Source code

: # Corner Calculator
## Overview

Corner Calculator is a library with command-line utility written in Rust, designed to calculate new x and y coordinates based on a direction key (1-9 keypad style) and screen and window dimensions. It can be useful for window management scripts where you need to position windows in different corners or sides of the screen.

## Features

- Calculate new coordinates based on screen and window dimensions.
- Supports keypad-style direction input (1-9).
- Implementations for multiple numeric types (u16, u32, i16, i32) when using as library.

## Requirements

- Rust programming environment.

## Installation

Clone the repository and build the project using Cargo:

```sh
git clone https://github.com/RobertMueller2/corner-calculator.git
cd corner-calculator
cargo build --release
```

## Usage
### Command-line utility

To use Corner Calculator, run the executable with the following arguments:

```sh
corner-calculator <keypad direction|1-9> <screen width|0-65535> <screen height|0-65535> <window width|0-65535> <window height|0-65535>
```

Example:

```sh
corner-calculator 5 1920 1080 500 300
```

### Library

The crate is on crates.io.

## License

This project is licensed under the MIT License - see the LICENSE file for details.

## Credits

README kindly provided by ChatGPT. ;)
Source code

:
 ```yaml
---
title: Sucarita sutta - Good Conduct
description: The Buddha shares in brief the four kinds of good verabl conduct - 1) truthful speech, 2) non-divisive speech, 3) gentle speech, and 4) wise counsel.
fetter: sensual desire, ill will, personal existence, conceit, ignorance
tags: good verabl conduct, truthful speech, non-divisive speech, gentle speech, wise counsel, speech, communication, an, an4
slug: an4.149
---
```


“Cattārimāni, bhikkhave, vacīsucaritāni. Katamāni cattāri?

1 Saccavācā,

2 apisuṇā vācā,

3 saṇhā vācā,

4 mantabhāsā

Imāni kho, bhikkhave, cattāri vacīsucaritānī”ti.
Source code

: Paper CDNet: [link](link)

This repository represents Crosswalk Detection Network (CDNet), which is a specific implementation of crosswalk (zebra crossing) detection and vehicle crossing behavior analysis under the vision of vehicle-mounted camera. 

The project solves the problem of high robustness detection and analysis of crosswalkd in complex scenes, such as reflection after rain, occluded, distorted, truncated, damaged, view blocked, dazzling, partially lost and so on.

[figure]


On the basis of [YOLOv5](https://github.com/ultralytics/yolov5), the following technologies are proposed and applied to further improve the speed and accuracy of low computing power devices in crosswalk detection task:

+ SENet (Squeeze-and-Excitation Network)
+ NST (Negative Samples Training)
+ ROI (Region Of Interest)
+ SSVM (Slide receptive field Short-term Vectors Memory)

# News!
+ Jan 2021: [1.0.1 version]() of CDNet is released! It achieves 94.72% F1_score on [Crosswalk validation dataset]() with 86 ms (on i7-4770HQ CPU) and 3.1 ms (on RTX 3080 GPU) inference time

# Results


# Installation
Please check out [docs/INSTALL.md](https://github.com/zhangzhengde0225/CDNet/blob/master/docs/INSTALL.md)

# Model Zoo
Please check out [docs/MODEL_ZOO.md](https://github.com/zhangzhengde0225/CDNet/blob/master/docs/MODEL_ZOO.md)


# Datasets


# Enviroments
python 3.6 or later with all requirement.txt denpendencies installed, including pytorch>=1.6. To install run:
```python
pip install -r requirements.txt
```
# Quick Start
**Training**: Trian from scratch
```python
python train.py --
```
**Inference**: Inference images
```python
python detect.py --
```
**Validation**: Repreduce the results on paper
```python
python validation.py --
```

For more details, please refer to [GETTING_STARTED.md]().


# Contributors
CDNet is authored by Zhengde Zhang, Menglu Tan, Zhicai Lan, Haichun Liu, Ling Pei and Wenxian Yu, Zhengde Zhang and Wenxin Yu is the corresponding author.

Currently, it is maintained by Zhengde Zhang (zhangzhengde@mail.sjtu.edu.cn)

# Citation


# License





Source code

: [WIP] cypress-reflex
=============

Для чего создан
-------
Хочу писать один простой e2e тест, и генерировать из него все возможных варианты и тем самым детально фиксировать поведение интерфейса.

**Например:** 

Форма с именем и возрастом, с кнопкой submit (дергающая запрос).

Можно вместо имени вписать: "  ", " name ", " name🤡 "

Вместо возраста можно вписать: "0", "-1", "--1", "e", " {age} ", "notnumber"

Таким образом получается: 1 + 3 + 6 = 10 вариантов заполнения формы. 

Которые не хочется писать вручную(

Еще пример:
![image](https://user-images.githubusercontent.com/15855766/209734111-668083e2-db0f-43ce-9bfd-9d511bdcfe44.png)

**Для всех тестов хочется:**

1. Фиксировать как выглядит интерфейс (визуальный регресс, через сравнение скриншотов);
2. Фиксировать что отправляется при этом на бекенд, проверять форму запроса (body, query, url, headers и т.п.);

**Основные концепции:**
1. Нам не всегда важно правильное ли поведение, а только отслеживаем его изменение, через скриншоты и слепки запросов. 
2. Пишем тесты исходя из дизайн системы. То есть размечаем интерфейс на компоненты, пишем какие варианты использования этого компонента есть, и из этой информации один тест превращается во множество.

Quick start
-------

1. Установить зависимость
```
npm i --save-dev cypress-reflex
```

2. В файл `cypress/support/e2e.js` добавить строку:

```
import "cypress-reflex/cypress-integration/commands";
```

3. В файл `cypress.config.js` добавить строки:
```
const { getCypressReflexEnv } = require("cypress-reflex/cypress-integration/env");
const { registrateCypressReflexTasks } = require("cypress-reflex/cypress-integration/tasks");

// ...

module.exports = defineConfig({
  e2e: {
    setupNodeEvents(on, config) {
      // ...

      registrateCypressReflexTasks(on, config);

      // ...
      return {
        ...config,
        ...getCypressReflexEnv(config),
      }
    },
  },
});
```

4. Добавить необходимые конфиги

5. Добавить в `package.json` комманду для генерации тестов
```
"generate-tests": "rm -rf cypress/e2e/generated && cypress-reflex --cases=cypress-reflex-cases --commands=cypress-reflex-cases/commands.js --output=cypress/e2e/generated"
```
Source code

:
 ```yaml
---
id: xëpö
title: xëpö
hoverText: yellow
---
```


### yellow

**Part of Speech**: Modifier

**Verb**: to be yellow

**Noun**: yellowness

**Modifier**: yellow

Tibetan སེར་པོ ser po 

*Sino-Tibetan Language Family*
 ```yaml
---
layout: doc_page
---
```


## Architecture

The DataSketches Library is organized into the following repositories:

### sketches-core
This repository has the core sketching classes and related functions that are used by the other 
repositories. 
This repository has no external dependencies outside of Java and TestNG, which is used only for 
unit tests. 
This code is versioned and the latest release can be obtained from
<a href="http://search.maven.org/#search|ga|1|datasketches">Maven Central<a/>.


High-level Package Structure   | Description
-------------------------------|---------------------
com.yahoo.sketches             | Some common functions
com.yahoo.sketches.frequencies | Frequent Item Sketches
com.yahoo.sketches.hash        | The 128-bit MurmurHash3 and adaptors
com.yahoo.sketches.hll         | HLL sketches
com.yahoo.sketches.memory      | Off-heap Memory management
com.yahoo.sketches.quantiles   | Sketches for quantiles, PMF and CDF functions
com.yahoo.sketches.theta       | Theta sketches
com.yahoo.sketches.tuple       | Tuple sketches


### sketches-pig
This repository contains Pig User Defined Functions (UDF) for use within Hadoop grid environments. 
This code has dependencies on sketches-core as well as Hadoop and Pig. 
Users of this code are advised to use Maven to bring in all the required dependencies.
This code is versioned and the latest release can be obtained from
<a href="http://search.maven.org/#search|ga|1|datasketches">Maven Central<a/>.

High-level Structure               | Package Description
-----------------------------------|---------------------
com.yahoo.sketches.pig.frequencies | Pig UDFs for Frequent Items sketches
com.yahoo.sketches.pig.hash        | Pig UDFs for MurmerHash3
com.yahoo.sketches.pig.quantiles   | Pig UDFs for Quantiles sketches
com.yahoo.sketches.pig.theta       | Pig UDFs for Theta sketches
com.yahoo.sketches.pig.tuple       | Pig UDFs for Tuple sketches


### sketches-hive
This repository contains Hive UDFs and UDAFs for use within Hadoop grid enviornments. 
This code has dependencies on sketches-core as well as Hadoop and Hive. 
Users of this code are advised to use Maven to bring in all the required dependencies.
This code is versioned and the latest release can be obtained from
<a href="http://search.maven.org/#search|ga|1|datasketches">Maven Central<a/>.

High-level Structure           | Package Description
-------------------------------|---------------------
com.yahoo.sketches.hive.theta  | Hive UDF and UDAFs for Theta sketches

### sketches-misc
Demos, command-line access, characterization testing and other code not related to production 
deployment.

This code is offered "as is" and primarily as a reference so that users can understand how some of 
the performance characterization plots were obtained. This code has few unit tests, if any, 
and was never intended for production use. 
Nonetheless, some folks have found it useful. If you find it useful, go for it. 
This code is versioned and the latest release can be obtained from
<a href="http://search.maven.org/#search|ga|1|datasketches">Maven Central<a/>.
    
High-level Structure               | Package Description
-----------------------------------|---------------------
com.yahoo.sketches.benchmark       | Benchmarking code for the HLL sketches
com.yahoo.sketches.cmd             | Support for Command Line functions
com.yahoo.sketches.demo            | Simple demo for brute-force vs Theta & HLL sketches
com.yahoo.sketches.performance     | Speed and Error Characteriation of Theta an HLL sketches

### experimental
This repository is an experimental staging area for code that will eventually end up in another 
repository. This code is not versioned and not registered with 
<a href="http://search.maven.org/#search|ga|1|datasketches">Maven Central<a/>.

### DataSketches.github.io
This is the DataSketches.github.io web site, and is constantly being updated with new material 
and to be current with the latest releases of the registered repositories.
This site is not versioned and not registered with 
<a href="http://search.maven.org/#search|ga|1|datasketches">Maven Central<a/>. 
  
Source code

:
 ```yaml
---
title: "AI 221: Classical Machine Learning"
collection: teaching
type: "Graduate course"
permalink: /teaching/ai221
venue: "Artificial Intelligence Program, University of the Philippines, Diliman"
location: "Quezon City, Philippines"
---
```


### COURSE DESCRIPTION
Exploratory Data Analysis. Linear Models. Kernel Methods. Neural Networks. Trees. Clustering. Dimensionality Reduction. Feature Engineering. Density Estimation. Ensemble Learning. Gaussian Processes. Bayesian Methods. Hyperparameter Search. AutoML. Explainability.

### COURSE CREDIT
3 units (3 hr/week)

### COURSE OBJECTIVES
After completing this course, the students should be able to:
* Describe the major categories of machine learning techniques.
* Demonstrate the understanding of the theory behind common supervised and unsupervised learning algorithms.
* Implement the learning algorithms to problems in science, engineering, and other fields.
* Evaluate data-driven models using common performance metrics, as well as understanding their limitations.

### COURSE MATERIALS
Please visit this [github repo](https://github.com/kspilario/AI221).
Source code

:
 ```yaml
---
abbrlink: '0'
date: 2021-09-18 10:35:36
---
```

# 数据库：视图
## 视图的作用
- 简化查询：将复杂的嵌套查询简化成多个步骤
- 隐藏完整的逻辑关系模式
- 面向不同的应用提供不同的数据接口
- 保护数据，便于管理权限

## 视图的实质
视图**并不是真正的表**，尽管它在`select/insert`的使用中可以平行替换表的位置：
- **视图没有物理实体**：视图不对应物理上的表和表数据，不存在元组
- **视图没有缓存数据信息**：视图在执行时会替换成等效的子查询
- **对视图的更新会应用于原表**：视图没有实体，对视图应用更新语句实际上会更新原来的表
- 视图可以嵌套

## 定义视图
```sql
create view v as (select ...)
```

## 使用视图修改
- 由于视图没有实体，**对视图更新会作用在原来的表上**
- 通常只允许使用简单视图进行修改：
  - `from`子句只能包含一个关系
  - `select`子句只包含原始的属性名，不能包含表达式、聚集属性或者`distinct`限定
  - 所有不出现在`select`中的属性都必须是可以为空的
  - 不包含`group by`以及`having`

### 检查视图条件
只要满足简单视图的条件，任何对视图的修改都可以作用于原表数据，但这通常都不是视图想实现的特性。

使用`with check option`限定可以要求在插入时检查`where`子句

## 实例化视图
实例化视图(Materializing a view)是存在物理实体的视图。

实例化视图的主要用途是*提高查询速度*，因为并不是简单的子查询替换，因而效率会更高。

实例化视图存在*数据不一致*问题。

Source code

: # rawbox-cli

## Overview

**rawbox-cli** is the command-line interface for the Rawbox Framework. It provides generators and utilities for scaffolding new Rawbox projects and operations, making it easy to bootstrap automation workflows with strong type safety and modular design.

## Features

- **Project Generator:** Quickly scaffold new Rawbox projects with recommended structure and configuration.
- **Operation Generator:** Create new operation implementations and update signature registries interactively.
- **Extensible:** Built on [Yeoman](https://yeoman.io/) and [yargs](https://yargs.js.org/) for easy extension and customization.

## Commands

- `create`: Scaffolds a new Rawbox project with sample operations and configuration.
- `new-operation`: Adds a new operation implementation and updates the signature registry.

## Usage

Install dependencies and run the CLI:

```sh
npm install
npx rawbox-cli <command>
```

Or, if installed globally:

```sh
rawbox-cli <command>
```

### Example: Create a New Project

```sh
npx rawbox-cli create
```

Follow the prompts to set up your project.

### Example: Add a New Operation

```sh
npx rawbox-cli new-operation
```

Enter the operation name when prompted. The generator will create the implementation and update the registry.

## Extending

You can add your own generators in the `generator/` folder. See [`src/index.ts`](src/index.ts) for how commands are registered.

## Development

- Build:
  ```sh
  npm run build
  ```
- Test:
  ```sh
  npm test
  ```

Assigned task -> In the listing above, find the line holding "This repository is" and the line holding "### DataSketches.github.io", then output those two lines and every line between them exactly.

Exercise output ->
This repository is an experimental staging area for code that will eventually end up in another 
repository. This code is not versioned and not registered with 
<a href="http://search.maven.org/#search|ga|1|datasketches">Maven Central<a/>.

### DataSketches.github.io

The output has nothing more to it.